1. Present petition, under section 482 Cr.P.C., is preferred for quashing of the order dated 11.06.2018 passed by Sessions Judge, Pithoragarh in

criminal appeal no. 47 of 2017 and order dated 12.06.2017 passed by Judicial Magistrate-I Didihat District Pithoragarh in criminal case no. 4 of 2017

filed under section 5, 12, 17, 18, 19, 20, 22 and 23 of Protection of Women from Domestic Violence Act 2005 (hereinafter referred as the Act).

2. Brief facts of the case are that second respondent wife of second petitioner (residing at Serasonali Patti , Borabunga Tehsil Didihat District

Pithoragarh), filed complaint under sections 5, 12, 17, 18, 19, 20, 22 and 23 of Protection of Women from Domestic Violence Act 2005 against the

petitioners in the court of Judicial Magistrate Ist Didihat. She also filed an affidavit in support of her application mentioned her address as above.

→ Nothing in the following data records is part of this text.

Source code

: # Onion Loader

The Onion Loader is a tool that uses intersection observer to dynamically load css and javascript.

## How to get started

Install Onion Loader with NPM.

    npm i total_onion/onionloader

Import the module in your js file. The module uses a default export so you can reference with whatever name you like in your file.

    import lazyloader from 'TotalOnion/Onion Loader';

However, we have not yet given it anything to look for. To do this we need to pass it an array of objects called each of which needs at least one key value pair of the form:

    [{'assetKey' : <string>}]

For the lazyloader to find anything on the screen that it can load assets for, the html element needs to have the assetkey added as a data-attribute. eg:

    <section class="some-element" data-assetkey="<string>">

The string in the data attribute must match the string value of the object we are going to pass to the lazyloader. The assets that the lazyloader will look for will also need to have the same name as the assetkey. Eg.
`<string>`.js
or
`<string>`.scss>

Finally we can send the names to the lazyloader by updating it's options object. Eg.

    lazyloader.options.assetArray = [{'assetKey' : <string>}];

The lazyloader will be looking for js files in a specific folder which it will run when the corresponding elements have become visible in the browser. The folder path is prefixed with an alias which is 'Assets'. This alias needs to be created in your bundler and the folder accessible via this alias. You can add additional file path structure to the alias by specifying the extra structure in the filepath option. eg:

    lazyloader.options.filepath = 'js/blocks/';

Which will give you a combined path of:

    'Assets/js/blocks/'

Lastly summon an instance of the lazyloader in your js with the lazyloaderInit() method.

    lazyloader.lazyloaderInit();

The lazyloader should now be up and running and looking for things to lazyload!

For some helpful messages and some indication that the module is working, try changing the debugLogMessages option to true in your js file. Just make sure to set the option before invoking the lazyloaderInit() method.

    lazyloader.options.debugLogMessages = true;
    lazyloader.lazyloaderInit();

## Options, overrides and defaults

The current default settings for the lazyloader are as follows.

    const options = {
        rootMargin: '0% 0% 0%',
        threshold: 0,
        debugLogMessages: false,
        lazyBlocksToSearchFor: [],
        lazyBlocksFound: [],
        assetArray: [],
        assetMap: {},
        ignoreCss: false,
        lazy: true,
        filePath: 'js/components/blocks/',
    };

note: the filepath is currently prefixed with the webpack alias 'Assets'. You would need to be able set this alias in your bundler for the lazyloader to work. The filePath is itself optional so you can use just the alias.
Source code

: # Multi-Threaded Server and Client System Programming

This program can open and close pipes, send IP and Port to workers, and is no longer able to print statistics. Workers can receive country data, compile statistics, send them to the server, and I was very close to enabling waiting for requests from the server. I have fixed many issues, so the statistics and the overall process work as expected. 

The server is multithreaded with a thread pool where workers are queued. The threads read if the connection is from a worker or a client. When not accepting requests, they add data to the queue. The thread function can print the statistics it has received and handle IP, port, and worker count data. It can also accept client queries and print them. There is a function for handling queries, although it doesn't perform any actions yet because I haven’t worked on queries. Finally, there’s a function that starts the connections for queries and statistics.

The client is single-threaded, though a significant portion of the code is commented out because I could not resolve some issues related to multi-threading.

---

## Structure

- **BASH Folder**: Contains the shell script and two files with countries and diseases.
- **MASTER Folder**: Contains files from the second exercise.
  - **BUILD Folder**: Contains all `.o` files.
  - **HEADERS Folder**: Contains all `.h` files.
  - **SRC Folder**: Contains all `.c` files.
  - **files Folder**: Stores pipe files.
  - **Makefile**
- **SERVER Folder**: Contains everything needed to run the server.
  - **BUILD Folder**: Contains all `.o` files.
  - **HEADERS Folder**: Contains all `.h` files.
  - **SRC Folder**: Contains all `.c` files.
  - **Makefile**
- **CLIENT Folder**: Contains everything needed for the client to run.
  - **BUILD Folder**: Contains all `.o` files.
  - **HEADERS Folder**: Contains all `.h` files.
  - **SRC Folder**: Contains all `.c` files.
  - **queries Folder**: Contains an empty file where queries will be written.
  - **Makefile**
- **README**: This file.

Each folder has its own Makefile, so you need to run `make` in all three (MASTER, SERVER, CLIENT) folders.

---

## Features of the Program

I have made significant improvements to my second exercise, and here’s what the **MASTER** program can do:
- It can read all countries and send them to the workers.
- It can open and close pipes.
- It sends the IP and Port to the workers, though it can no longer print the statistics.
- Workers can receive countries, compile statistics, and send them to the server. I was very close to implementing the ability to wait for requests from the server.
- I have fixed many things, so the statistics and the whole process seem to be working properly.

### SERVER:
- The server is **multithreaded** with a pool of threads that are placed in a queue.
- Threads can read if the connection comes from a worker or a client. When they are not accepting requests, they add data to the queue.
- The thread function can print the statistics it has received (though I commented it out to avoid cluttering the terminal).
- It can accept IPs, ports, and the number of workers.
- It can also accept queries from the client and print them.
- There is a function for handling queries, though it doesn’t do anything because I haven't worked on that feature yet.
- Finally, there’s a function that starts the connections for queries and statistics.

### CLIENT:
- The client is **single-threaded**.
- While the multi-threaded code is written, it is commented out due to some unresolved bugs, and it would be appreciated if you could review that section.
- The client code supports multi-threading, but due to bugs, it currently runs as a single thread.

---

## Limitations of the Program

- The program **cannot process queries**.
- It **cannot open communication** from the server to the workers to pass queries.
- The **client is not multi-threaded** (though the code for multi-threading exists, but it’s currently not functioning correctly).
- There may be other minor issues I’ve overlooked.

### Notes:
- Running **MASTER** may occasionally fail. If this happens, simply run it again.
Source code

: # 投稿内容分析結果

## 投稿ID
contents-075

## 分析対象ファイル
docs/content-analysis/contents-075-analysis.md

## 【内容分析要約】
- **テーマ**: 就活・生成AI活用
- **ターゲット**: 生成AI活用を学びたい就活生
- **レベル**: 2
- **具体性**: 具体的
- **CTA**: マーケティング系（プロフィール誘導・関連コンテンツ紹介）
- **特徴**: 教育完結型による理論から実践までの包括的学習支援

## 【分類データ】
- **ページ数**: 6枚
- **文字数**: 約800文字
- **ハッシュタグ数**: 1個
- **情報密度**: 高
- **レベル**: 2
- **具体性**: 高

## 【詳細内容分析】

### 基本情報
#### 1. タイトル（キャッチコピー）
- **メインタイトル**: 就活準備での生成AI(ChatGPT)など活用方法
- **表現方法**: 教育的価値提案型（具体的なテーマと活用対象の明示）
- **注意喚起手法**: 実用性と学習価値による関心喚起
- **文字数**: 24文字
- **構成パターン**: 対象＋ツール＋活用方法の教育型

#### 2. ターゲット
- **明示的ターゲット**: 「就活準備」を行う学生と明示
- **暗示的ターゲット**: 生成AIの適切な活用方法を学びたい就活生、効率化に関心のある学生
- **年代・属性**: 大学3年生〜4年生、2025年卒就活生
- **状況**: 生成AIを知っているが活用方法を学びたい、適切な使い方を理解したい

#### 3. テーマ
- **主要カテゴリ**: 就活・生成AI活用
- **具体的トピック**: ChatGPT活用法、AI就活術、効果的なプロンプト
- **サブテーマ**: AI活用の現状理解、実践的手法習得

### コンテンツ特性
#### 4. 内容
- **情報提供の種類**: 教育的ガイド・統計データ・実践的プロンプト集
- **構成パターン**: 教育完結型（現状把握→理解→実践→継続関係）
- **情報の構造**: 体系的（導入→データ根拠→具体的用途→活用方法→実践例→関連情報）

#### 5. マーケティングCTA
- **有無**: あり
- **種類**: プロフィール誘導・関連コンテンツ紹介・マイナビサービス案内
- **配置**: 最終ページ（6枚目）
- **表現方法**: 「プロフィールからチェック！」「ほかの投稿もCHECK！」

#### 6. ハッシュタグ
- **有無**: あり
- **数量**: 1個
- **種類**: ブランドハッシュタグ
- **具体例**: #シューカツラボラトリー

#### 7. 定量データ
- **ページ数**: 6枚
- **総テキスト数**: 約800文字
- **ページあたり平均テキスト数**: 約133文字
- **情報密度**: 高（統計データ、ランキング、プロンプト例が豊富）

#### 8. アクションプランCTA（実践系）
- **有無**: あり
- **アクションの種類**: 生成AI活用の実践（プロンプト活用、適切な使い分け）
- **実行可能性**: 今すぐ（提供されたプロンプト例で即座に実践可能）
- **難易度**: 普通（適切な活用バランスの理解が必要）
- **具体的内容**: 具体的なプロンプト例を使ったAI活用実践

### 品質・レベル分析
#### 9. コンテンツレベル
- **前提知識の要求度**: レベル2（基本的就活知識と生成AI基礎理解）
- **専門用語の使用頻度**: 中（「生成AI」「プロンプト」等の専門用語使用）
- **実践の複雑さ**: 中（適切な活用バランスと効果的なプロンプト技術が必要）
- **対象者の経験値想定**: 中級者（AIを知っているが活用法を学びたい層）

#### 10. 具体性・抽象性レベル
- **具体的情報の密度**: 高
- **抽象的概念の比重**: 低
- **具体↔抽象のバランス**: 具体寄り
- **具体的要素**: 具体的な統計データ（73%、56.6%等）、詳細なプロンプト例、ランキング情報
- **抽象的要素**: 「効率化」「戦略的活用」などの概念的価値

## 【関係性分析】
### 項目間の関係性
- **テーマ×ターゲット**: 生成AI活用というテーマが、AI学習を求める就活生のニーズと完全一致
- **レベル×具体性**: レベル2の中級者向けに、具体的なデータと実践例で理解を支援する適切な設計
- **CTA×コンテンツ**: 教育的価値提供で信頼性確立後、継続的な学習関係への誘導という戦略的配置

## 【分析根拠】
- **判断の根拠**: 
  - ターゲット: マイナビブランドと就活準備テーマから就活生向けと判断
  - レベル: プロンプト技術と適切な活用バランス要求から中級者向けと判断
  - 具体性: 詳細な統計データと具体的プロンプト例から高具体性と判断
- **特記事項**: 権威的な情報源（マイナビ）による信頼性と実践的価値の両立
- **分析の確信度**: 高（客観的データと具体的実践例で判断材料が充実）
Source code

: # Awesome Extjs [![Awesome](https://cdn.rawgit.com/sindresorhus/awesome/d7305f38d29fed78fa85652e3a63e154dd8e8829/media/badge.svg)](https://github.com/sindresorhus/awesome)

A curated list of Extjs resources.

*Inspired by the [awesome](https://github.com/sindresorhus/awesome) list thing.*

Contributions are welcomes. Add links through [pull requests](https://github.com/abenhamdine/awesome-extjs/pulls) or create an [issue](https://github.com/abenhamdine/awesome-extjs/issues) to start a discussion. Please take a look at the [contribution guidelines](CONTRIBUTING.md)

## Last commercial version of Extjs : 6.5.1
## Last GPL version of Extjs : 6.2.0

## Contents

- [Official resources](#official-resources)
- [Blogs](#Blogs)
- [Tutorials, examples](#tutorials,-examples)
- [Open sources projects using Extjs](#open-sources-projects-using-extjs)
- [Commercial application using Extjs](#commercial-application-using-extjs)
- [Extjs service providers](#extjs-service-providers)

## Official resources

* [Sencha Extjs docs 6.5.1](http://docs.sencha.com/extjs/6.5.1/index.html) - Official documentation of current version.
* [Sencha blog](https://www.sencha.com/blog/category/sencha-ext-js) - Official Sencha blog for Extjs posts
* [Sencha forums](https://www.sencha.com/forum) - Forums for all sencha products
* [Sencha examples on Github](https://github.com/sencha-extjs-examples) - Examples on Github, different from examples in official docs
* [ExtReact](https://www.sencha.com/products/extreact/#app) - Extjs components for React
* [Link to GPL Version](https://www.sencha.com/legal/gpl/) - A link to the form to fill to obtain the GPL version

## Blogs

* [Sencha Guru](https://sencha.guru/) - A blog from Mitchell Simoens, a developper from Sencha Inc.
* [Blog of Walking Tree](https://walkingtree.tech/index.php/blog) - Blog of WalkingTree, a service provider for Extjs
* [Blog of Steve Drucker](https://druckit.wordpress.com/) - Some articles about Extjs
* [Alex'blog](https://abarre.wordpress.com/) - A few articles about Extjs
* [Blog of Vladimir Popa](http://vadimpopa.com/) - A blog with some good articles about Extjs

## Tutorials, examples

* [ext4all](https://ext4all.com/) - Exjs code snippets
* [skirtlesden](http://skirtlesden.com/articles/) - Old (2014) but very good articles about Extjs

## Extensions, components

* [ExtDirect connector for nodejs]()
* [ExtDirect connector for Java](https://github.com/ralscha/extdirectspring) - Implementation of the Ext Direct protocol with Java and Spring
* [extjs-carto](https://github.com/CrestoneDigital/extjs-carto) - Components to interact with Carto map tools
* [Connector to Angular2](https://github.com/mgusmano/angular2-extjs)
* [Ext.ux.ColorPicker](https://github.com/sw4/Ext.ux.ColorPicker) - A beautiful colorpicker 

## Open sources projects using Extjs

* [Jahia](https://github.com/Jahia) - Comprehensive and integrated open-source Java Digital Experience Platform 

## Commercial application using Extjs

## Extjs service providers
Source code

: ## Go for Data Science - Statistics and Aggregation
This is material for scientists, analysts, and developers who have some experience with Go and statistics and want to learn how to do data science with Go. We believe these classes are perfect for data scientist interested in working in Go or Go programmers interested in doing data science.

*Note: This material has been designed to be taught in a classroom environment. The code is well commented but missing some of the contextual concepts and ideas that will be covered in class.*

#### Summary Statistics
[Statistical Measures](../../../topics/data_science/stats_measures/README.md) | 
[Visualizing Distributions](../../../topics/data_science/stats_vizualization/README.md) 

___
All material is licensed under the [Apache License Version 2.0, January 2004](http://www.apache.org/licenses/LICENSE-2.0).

3. On receipt of summons, petitioners moved an application (paper no. 19 Ka) to the fact that the court of Judicial Magistrate, Ist Didihat has got no

jurisdiction to hear the case, as second respondent is not residing at the address given in the application, whereof in an application, earlier moved by

second respondent, she has given her address of Chiniyanaula Ranikhet.

4. Second respondent filed an objection stating therein that her parents are resident of Serasonali Patti, Borabunga Tehsil Didihat District Pithoragarh

and she is living with her parents along with her minor daughter. The learned Magistrate, after hearing counsel for the parties and considering the fact

that at the time of filing of complaint against the petitioners she is residing in the territorial jurisdiction of the Judicial Magistrate, Didihat, rejected the

application by order dated 12.06.2017.

5. Feeling aggrieved by an order dated 12.06.2017, applicants have preferred criminal appeal no. 47 of 2017 Ravindra Singh and another vs. State and

another before the court of Sessions Judge, Pithoragarh. The appeal was listed on various dates before the Sessions Judge, Pithoragarh, but applicants

did not appear to pursue their appeal, ultimately, the Sessions Judge vide order dated 11.06.2018 dismissed the appeal for non prosecution and remitted

the record to the trial court.

6. Once the appeal was dismissed in default, the petitioners have a remedy to recall the order by filing recall application showing sufficient reason of

their absence. In the present case, instead of filing recall application, petitioners have preferred this criminal miscellaneous application before this

Court for quashing of order passed by Judicial Magistrate Ist Didihat as well as an order passed by the Sessions Judge, Pithoragarh. Perusal of the

impugned order dated 12.06.2017 would reveal that the learned Magistrate has considered the response of second respondent that she is residing with

her parent and dismissed the application of the petitioners. In view of section 27(1)(a) of the Act the court having the jurisdiction where the persons

aggrieved permanently or temporarily resides or carries on business or is employed. For kind reference, section 27(1)(a) is extracted hereunder:-

27. Jurisdiction:- (1) The court of Judicial Magistrate of the first class or the Metropolitan Magistrate, as the case may be, within the local limits of

which-

(a) the person aggrieved permanently or temporarily resides or carries on business or is employed.

7. Second respondent in her application has mentioned that she is residing with her parents who are permanent resident of Serasonali Patti, Borabunga

Tehsil Didihat District Pithoragarh and this fact has not been denied by the petitioners.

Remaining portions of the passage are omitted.